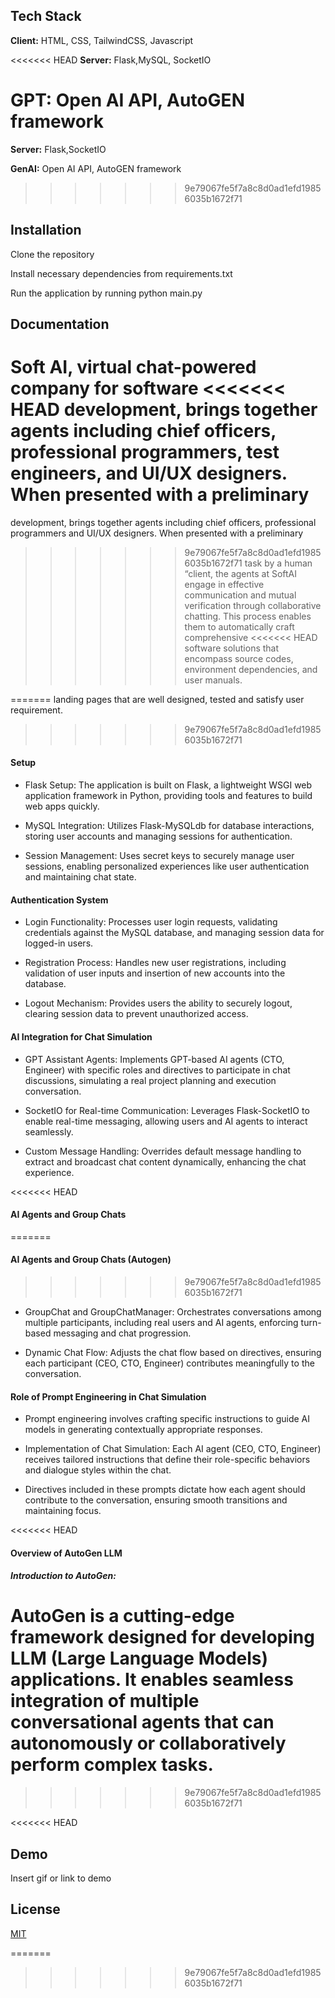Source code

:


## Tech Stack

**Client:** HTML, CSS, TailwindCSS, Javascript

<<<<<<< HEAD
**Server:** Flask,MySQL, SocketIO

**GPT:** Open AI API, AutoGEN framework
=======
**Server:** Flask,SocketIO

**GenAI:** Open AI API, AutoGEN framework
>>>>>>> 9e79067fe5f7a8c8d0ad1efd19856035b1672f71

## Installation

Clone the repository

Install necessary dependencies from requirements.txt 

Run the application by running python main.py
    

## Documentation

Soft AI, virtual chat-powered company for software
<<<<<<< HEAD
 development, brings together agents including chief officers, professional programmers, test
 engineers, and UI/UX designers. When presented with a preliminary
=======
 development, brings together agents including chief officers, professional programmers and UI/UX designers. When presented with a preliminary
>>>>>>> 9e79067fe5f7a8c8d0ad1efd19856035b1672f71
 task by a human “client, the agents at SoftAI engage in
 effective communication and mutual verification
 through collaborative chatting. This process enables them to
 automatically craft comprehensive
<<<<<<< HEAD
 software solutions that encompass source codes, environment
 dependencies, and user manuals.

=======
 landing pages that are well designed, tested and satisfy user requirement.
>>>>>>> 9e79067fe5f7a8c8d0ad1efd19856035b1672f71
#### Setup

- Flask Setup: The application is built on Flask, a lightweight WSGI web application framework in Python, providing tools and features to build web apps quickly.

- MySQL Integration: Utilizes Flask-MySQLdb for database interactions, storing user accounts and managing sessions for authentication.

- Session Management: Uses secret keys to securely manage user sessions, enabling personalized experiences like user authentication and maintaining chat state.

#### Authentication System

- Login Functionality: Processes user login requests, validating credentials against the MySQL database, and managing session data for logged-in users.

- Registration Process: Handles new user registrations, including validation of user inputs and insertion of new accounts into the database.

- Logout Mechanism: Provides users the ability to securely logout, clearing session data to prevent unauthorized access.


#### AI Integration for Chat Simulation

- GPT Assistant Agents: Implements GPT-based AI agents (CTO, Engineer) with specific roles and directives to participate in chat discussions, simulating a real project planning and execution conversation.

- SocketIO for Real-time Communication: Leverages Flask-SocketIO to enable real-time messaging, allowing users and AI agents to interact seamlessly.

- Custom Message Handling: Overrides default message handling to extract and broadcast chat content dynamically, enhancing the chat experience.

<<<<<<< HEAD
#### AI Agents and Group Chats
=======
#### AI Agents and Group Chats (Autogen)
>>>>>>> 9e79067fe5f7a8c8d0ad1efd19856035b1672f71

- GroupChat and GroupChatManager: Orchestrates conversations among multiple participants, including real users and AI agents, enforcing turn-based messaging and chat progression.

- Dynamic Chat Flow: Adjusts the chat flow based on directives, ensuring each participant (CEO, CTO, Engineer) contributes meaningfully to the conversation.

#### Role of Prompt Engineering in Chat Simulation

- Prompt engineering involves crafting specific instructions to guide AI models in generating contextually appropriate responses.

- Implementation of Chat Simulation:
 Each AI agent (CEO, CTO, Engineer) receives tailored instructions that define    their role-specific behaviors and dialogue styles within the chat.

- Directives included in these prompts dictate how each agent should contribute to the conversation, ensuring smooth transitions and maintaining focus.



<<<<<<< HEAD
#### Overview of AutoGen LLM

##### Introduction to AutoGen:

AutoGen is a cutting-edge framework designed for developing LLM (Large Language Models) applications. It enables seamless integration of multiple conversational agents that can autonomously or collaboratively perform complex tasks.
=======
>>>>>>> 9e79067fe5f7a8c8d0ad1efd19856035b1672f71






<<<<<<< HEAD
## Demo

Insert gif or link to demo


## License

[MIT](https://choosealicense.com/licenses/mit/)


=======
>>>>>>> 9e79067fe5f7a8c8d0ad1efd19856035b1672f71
-------------------------
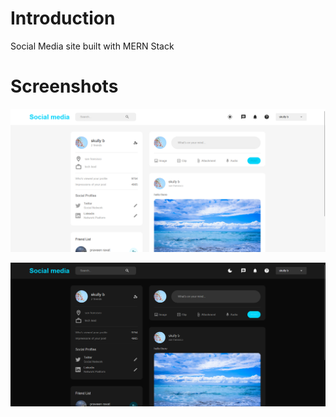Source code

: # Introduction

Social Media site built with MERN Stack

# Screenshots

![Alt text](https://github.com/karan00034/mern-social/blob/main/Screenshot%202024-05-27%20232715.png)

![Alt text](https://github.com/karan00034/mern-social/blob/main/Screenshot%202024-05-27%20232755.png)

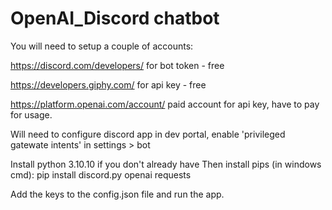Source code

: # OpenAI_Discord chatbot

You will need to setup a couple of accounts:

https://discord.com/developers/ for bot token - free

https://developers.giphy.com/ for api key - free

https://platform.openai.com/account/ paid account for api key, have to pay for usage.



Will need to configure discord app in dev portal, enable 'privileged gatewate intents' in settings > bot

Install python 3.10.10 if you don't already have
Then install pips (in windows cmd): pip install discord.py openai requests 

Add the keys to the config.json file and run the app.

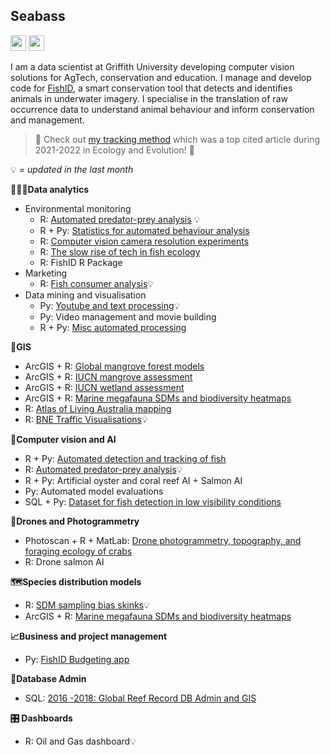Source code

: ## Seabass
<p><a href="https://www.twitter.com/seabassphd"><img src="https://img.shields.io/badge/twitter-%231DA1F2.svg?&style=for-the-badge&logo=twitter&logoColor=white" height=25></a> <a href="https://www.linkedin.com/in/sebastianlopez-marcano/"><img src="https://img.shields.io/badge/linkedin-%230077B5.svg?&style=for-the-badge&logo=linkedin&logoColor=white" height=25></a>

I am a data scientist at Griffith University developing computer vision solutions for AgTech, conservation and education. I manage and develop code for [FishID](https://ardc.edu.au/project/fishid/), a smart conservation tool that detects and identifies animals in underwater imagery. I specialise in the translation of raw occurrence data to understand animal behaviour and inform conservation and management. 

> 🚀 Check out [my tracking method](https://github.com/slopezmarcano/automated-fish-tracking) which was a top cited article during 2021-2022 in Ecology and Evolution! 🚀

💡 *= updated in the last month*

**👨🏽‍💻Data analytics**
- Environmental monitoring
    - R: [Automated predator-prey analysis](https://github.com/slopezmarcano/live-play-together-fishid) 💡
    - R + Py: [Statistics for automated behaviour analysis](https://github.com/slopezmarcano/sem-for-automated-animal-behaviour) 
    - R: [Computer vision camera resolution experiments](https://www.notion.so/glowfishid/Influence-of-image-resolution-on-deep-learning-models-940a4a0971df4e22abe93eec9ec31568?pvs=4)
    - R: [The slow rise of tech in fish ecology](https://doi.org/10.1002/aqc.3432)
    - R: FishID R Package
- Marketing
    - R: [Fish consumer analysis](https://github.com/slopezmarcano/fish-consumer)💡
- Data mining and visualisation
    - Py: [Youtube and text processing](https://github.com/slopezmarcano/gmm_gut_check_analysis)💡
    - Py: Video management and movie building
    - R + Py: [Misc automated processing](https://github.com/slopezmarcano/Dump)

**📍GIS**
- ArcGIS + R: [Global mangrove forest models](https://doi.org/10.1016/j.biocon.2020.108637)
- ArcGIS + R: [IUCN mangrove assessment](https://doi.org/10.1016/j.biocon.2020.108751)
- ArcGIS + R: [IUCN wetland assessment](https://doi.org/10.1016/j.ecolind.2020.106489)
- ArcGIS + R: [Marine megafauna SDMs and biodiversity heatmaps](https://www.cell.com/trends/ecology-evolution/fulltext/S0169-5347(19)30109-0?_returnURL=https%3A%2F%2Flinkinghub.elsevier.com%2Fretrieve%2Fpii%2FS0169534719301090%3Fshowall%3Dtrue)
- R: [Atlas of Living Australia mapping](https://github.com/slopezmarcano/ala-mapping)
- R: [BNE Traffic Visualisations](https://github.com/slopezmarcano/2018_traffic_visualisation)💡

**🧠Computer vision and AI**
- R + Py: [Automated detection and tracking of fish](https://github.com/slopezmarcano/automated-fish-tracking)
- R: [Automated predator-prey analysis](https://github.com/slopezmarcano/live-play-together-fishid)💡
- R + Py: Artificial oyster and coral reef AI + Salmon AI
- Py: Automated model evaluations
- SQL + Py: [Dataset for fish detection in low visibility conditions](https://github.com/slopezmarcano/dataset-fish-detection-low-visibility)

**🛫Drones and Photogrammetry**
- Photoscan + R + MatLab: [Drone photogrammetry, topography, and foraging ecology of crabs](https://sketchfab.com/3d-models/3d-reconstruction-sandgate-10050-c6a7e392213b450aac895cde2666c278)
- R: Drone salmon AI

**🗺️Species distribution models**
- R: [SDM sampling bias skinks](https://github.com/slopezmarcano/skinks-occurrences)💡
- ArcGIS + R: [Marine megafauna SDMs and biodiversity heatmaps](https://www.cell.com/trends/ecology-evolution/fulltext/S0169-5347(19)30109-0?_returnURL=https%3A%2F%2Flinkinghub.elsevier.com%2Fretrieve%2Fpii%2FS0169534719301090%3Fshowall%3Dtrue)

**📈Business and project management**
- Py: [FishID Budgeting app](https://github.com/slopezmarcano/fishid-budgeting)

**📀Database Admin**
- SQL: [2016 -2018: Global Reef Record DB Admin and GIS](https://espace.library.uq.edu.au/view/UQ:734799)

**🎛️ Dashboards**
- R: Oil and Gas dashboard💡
-------------------------
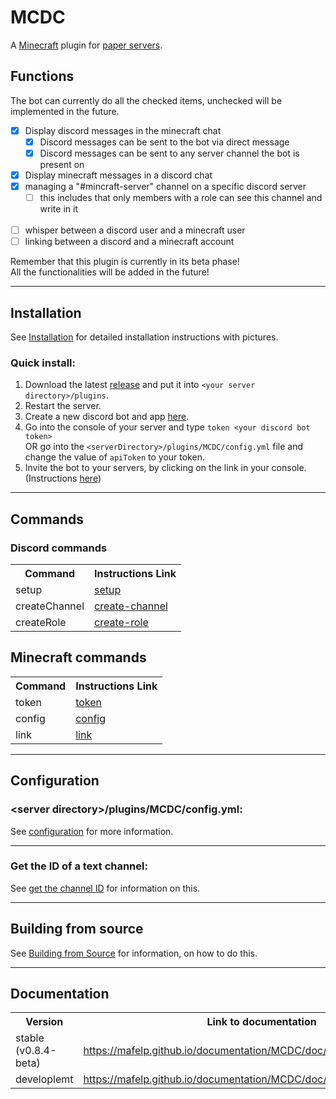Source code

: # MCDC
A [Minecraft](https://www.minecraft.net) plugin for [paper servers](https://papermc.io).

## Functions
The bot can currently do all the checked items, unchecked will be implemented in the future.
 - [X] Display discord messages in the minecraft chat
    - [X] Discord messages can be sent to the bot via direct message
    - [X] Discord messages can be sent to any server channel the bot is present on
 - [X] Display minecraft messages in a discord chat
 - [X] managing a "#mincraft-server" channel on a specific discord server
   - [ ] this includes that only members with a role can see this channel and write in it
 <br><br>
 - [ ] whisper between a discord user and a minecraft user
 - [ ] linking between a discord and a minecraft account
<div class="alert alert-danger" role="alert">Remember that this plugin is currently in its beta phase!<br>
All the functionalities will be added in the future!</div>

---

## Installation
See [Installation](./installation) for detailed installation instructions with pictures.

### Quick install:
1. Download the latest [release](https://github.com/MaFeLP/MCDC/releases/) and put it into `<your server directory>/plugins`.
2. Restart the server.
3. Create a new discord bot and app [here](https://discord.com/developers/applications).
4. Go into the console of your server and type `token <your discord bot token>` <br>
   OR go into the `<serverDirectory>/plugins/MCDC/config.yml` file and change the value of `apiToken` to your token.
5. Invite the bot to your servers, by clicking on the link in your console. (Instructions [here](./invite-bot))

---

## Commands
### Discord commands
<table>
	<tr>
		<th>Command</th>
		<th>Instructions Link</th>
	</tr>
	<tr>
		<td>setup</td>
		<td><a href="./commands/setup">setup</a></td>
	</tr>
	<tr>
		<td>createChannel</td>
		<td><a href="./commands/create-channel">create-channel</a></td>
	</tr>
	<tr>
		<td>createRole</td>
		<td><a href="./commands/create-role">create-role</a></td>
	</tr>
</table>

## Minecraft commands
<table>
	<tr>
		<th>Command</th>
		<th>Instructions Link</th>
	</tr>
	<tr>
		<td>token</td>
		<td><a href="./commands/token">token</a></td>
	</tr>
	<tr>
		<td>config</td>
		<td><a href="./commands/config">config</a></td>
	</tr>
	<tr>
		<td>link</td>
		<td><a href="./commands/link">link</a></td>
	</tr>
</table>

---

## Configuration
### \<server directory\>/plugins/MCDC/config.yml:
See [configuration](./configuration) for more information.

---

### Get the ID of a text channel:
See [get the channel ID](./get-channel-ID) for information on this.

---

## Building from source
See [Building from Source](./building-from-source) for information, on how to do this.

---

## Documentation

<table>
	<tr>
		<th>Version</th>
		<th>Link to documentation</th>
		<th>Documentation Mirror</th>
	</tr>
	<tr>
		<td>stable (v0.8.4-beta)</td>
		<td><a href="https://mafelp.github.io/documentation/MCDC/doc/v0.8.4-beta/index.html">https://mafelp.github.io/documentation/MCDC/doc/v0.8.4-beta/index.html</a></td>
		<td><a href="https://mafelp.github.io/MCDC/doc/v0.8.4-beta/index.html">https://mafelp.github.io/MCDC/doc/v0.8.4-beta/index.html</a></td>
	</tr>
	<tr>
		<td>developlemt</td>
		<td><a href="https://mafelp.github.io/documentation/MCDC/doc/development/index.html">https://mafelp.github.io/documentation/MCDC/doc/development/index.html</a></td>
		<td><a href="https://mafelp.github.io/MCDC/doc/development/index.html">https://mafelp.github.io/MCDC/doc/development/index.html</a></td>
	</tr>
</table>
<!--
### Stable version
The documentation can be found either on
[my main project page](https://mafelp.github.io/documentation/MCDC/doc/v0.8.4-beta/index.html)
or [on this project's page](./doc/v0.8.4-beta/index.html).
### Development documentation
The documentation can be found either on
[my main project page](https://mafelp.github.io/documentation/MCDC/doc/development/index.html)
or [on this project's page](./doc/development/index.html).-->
-------------------------
> _Assignment_: Reprint exactly the lines above that start at the one with "- R: FishID R Package" and end at the one with "- SQL + Py: [Dataset", keeping both and adding none.

> _Solution to this problem_:
    - R: FishID R Package
- Marketing
    - R: [Fish consumer analysis](https://github.com/slopezmarcano/fish-consumer)💡
- Data mining and visualisation
    - Py: [Youtube and text processing](https://github.com/slopezmarcano/gmm_gut_check_analysis)💡
    - Py: Video management and movie building
    - R + Py: [Misc automated processing](https://github.com/slopezmarcano/Dump)

**📍GIS**
- ArcGIS + R: [Global mangrove forest models](https://doi.org/10.1016/j.biocon.2020.108637)
- ArcGIS + R: [IUCN mangrove assessment](https://doi.org/10.1016/j.biocon.2020.108751)
- ArcGIS + R: [IUCN wetland assessment](https://doi.org/10.1016/j.ecolind.2020.106489)
- ArcGIS + R: [Marine megafauna SDMs and biodiversity heatmaps](https://www.cell.com/trends/ecology-evolution/fulltext/S0169-5347(19)30109-0?_returnURL=https%3A%2F%2Flinkinghub.elsevier.com%2Fretrieve%2Fpii%2FS0169534719301090%3Fshowall%3Dtrue)
- R: [Atlas of Living Australia mapping](https://github.com/slopezmarcano/ala-mapping)
- R: [BNE Traffic Visualisations](https://github.com/slopezmarcano/2018_traffic_visualisation)💡

**🧠Computer vision and AI**
- R + Py: [Automated detection and tracking of fish](https://github.com/slopezmarcano/automated-fish-tracking)
- R: [Automated predator-prey analysis](https://github.com/slopezmarcano/live-play-together-fishid)💡
- R + Py: Artificial oyster and coral reef AI + Salmon AI
- Py: Automated model evaluations
- SQL + Py: [Dataset for fish detection in low visibility conditions](https://github.com/slopezmarcano/dataset-fish-detection-low-visibility)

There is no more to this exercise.